The amendment applies from 1 January 2026 and represents a significant simplification of the Cyprus taxation framework applicable to corporate interest income.

Under the revised framework, qualifying interest income received by Cyprus companies will generally no longer be subject to SDC.


Previous Tax Treatment of Interest Income

Prior to the reform, certain categories of interest income received by Cyprus companies could fall within the scope of SDC.

The previous framework often required a distinction between:

  • active interest income,
  • passive interest income,
  • financing activities, and
  • ordinary business operations.

This created practical complexity for:

  • holding companies,
  • treasury companies,
  • financing structures, and
  • investment groups.

Tax Treatment from 1 January 2026

From 1 January 2026, interest income received by Cyprus tax resident companies will generally no longer be subject to SDC.

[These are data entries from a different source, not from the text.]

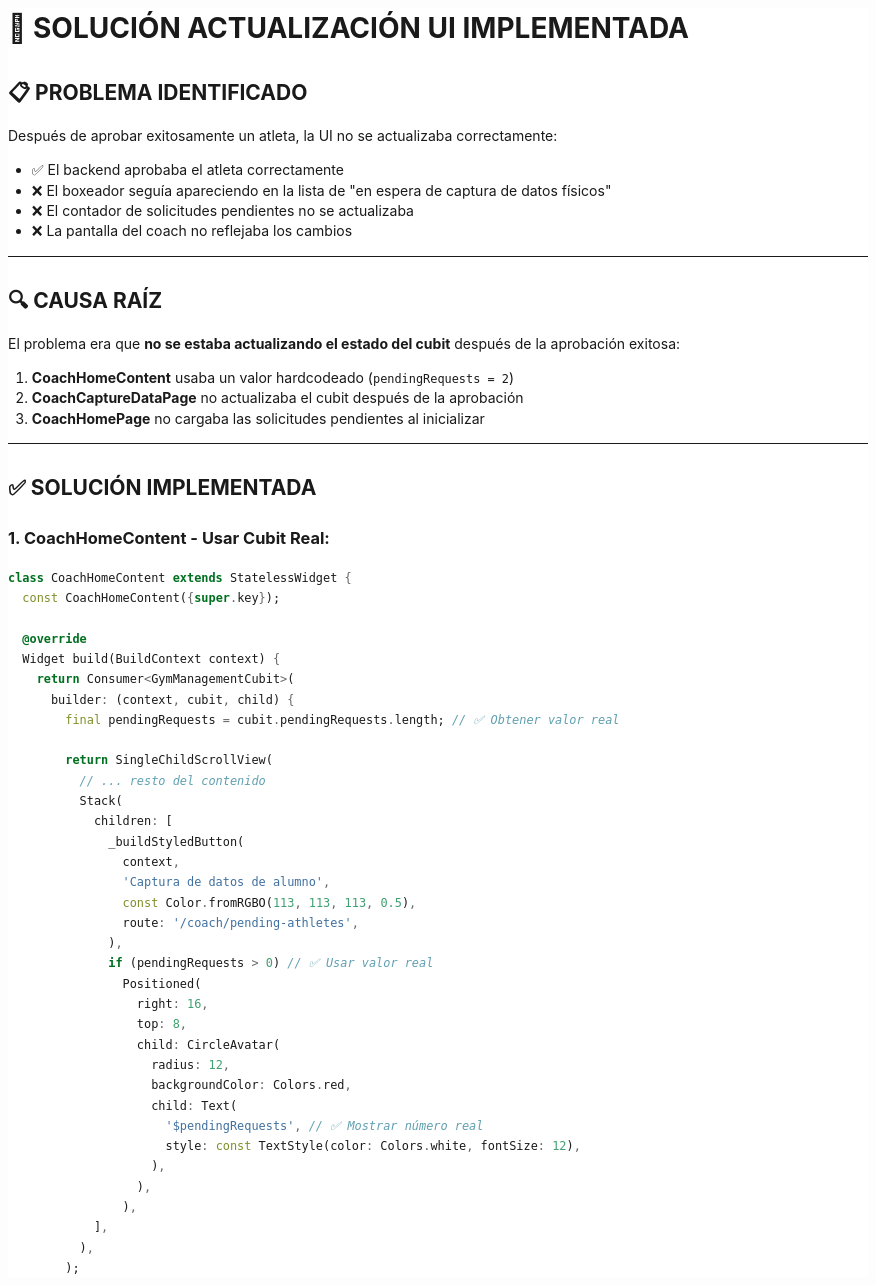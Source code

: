 # 🔧 SOLUCIÓN ACTUALIZACIÓN UI IMPLEMENTADA

## 📋 **PROBLEMA IDENTIFICADO**

Después de aprobar exitosamente un atleta, la UI no se actualizaba correctamente:
- ✅ El backend aprobaba el atleta correctamente
- ❌ El boxeador seguía apareciendo en la lista de "en espera de captura de datos físicos"
- ❌ El contador de solicitudes pendientes no se actualizaba
- ❌ La pantalla del coach no reflejaba los cambios

---

## 🔍 **CAUSA RAÍZ**

El problema era que **no se estaba actualizando el estado del cubit** después de la aprobación exitosa:

1. **CoachHomeContent** usaba un valor hardcodeado (`pendingRequests = 2`)
2. **CoachCaptureDataPage** no actualizaba el cubit después de la aprobación
3. **CoachHomePage** no cargaba las solicitudes pendientes al inicializar

---

## ✅ **SOLUCIÓN IMPLEMENTADA**

### **1. CoachHomeContent - Usar Cubit Real:**
```dart
class CoachHomeContent extends StatelessWidget {
  const CoachHomeContent({super.key});

  @override
  Widget build(BuildContext context) {
    return Consumer<GymManagementCubit>(
      builder: (context, cubit, child) {
        final pendingRequests = cubit.pendingRequests.length; // ✅ Obtener valor real
        
        return SingleChildScrollView(
          // ... resto del contenido
          Stack(
            children: [
              _buildStyledButton(
                context,
                'Captura de datos de alumno',
                const Color.fromRGBO(113, 113, 113, 0.5),
                route: '/coach/pending-athletes',
              ),
              if (pendingRequests > 0) // ✅ Usar valor real
                Positioned(
                  right: 16,
                  top: 8,
                  child: CircleAvatar(
                    radius: 12,
                    backgroundColor: Colors.red,
                    child: Text(
                      '$pendingRequests', // ✅ Mostrar número real
                      style: const TextStyle(color: Colors.white, fontSize: 12),
                    ),
                  ),
                ),
            ],
          ),
        );
```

Instead, such income will generally fall within the ordinary Corporate Tax framework.

The amendment therefore simplifies the taxation of corporate interest income and reduces the previous overlap between Corporate Tax and SDC.


Distinction Between Companies and Individuals

The reform primarily affects Cyprus tax resident companies.

The amendment should be distinguished from the taxation of passive interest income received by Cyprus tax resident individuals, which generally continues to fall within the SDC framework.

Accordingly:

  • corporate interest income is generally removed from SDC; while
  • passive interest income of individuals generally remains subject to SDC.

Practical Impact on Cyprus Structures

The abolition of SDC on corporate interest income is expected to be particularly relevant for:

  • financing companies,
  • treasury structures,
  • investment holding companies,
  • group financing arrangements, and
  • international corporate structures using Cyprus entities.

The amendment simplifies the Cyprus tax treatment of financing income and may improve the efficiency of Cyprus financing structures.

The amendment may also be relevant for Cyprus investment funds and asset-holding structures that operate through Cyprus tax resident companies. Where the relevant fund vehicle is treated as a Cyprus tax resident company, interest income should generally fall within the Corporate Income Tax framework and outside the SDC regime from 1 January 2026.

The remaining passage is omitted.